Using Repeated Reading to Improve Writing
According to the Northwest Regional Educational Laboratory (2001), fluency is one writing trait that should be developed and assessed. Sentence fluency is “the rhythm and flow of the language, the sound of word patterns, the way in which the writing plays to the ear, not just to the eye. Fluent writing has cadence, power, rhythm, and movement. It is free of awkward word patterns that slow readers’ progress” (www.nwrel.org/assessment).

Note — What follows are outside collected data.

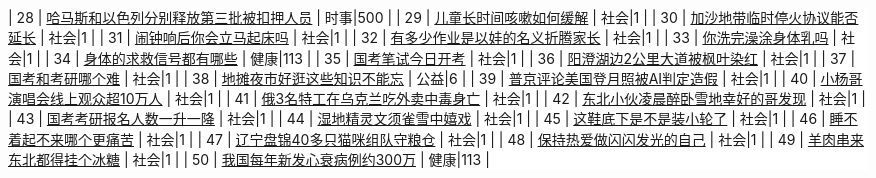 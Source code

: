 | 28 | [哈马斯和以色列分别释放第三批被扣押人员](https://s.weibo.com/weibo?q=%23%E5%93%88%E9%A9%AC%E6%96%AF%E5%92%8C%E4%BB%A5%E8%89%B2%E5%88%97%E5%88%86%E5%88%AB%E9%87%8A%E6%94%BE%E7%AC%AC%E4%B8%89%E6%89%B9%E8%A2%AB%E6%89%A3%E6%8A%BC%E4%BA%BA%E5%91%98%23) | 时事|500 |
| 29 | [儿童长时间咳嗽如何缓解](https://s.weibo.com/weibo?q=%23%E5%84%BF%E7%AB%A5%E9%95%BF%E6%97%B6%E9%97%B4%E5%92%B3%E5%97%BD%E5%A6%82%E4%BD%95%E7%BC%93%E8%A7%A3%23) | 社会|1 |
| 30 | [加沙地带临时停火协议能否延长](https://s.weibo.com/weibo?q=%23%E5%8A%A0%E6%B2%99%E5%9C%B0%E5%B8%A6%E4%B8%B4%E6%97%B6%E5%81%9C%E7%81%AB%E5%8D%8F%E8%AE%AE%E8%83%BD%E5%90%A6%E5%BB%B6%E9%95%BF%23) | 社会|1 |
| 31 | [闹钟响后你会立马起床吗](https://s.weibo.com/weibo?q=%23%E9%97%B9%E9%92%9F%E5%93%8D%E5%90%8E%E4%BD%A0%E4%BC%9A%E7%AB%8B%E9%A9%AC%E8%B5%B7%E5%BA%8A%E5%90%97%23) | 社会|1 |
| 32 | [有多少作业是以娃的名义折腾家长](https://s.weibo.com/weibo?q=%23%E6%9C%89%E5%A4%9A%E5%B0%91%E4%BD%9C%E4%B8%9A%E6%98%AF%E4%BB%A5%E5%A8%83%E7%9A%84%E5%90%8D%E4%B9%89%E6%8A%98%E8%85%BE%E5%AE%B6%E9%95%BF%23) | 社会|1 |
| 33 | [你洗完澡涂身体乳吗](https://s.weibo.com/weibo?q=%23%E4%BD%A0%E6%B4%97%E5%AE%8C%E6%BE%A1%E6%B6%82%E8%BA%AB%E4%BD%93%E4%B9%B3%E5%90%97%23) | 社会|1 |
| 34 | [身体的求救信号都有哪些](https://s.weibo.com/weibo?q=%23%E8%BA%AB%E4%BD%93%E7%9A%84%E6%B1%82%E6%95%91%E4%BF%A1%E5%8F%B7%E9%83%BD%E6%9C%89%E5%93%AA%E4%BA%9B%23) | 健康|113 |
| 35 | [国考笔试今日开考](https://s.weibo.com/weibo?q=%23%E5%9B%BD%E8%80%83%E7%AC%94%E8%AF%95%E4%BB%8A%E6%97%A5%E5%BC%80%E8%80%83%23) | 社会|1 |
| 36 | [阳澄湖边2公里大道被枫叶染红](https://s.weibo.com/weibo?q=%23%E9%98%B3%E6%BE%84%E6%B9%96%E8%BE%B92%E5%85%AC%E9%87%8C%E5%A4%A7%E9%81%93%E8%A2%AB%E6%9E%AB%E5%8F%B6%E6%9F%93%E7%BA%A2%23) | 社会|1 |
| 37 | [国考和考研哪个难](https://s.weibo.com/weibo?q=%23%E5%9B%BD%E8%80%83%E5%92%8C%E8%80%83%E7%A0%94%E5%93%AA%E4%B8%AA%E9%9A%BE%23) | 社会|1 |
| 38 | [地摊夜市好逛这些知识不能忘](https://s.weibo.com/weibo?q=%23%E5%9C%B0%E6%91%8A%E5%A4%9C%E5%B8%82%E5%A5%BD%E9%80%9B%E8%BF%99%E4%BA%9B%E7%9F%A5%E8%AF%86%E4%B8%8D%E8%83%BD%E5%BF%98%23) | 公益|6 |
| 39 | [普京评论美国登月照被AI判定造假](https://s.weibo.com/weibo?q=%23%E6%99%AE%E4%BA%AC%E8%AF%84%E8%AE%BA%E7%BE%8E%E5%9B%BD%E7%99%BB%E6%9C%88%E7%85%A7%E8%A2%ABAI%E5%88%A4%E5%AE%9A%E9%80%A0%E5%81%87%23) | 社会|1 |
| 40 | [小杨哥演唱会线上观众超10万人](https://s.weibo.com/weibo?q=%23%E5%B0%8F%E6%9D%A8%E5%93%A5%E6%BC%94%E5%94%B1%E4%BC%9A%E7%BA%BF%E4%B8%8A%E8%A7%82%E4%BC%97%E8%B6%8510%E4%B8%87%E4%BA%BA%23) | 社会|1 |
| 41 | [俄3名特工在乌克兰吃外卖中毒身亡](https://s.weibo.com/weibo?q=%23%E4%BF%843%E5%90%8D%E7%89%B9%E5%B7%A5%E5%9C%A8%E4%B9%8C%E5%85%8B%E5%85%B0%E5%90%83%E5%A4%96%E5%8D%96%E4%B8%AD%E6%AF%92%E8%BA%AB%E4%BA%A1%23) | 社会|1 |
| 42 | [东北小伙凌晨醉卧雪地幸好的哥发现](https://s.weibo.com/weibo?q=%23%E4%B8%9C%E5%8C%97%E5%B0%8F%E4%BC%99%E5%87%8C%E6%99%A8%E9%86%89%E5%8D%A7%E9%9B%AA%E5%9C%B0%E5%B9%B8%E5%A5%BD%E7%9A%84%E5%93%A5%E5%8F%91%E7%8E%B0%23) | 社会|1 |
| 43 | [国考考研报名人数一升一降](https://s.weibo.com/weibo?q=%23%E5%9B%BD%E8%80%83%E8%80%83%E7%A0%94%E6%8A%A5%E5%90%8D%E4%BA%BA%E6%95%B0%E4%B8%80%E5%8D%87%E4%B8%80%E9%99%8D%23) | 社会|1 |
| 44 | [湿地精灵文须雀雪中嬉戏](https://s.weibo.com/weibo?q=%23%E6%B9%BF%E5%9C%B0%E7%B2%BE%E7%81%B5%E6%96%87%E9%A1%BB%E9%9B%80%E9%9B%AA%E4%B8%AD%E5%AC%89%E6%88%8F%23) | 社会|1 |
| 45 | [这鞋底下是不是装小轮了](https://s.weibo.com/weibo?q=%23%E8%BF%99%E9%9E%8B%E5%BA%95%E4%B8%8B%E6%98%AF%E4%B8%8D%E6%98%AF%E8%A3%85%E5%B0%8F%E8%BD%AE%E4%BA%86%23) | 社会|1 |
| 46 | [睡不着起不来哪个更痛苦](https://s.weibo.com/weibo?q=%23%E7%9D%A1%E4%B8%8D%E7%9D%80%E8%B5%B7%E4%B8%8D%E6%9D%A5%E5%93%AA%E4%B8%AA%E6%9B%B4%E7%97%9B%E8%8B%A6%23) | 社会|1 |
| 47 | [辽宁盘锦40多只猫咪组队守粮仓](https://s.weibo.com/weibo?q=%23%E8%BE%BD%E5%AE%81%E7%9B%98%E9%94%A640%E5%A4%9A%E5%8F%AA%E7%8C%AB%E5%92%AA%E7%BB%84%E9%98%9F%E5%AE%88%E7%B2%AE%E4%BB%93%23) | 社会|1 |
| 48 | [保持热爱做闪闪发光的自己](https://s.weibo.com/weibo?q=%23%E4%BF%9D%E6%8C%81%E7%83%AD%E7%88%B1%E5%81%9A%E9%97%AA%E9%97%AA%E5%8F%91%E5%85%89%E7%9A%84%E8%87%AA%E5%B7%B1%23) | 社会|1 |
| 49 | [羊肉串来东北都得挂个冰糖](https://s.weibo.com/weibo?q=%23%E7%BE%8A%E8%82%89%E4%B8%B2%E6%9D%A5%E4%B8%9C%E5%8C%97%E9%83%BD%E5%BE%97%E6%8C%82%E4%B8%AA%E5%86%B0%E7%B3%96%23) | 社会|1 |
| 50 | [我国每年新发心衰病例约300万](https://s.weibo.com/weibo?q=%23%E6%88%91%E5%9B%BD%E6%AF%8F%E5%B9%B4%E6%96%B0%E5%8F%91%E5%BF%83%E8%A1%B0%E7%97%85%E4%BE%8B%E7%BA%A6300%E4%B8%87%23) | 健康|113 |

By exposing students to good writing found in children’s literature as well as examples from students themselves, they may begin to see and hear the connection between the flow of oral and written language. For example, young children and second language learners often do not realize that the phrase “once upon a time” is made of four separate words and are surprised when they see the phrase in print. Likewise, when they try to write a fairy tale, they may write the phrase as a giant word, onceuponatime. While it can be argued that young children who do this have not fully developed their concept of word, this is also an example of how fluent readers chunk common phrases when reading orally so that they are heard as one word.
Students can improve their writing skills along with their reading fluency when teachers encourage them to read and reread their own writing aloud as they go through the writing process. They can read it to a peer or just to themselves in a quiet voice. This will develop their ear for language; it is sometimes easier to fix an awkward sentence or phrase when we hear it rather than rereading it silently.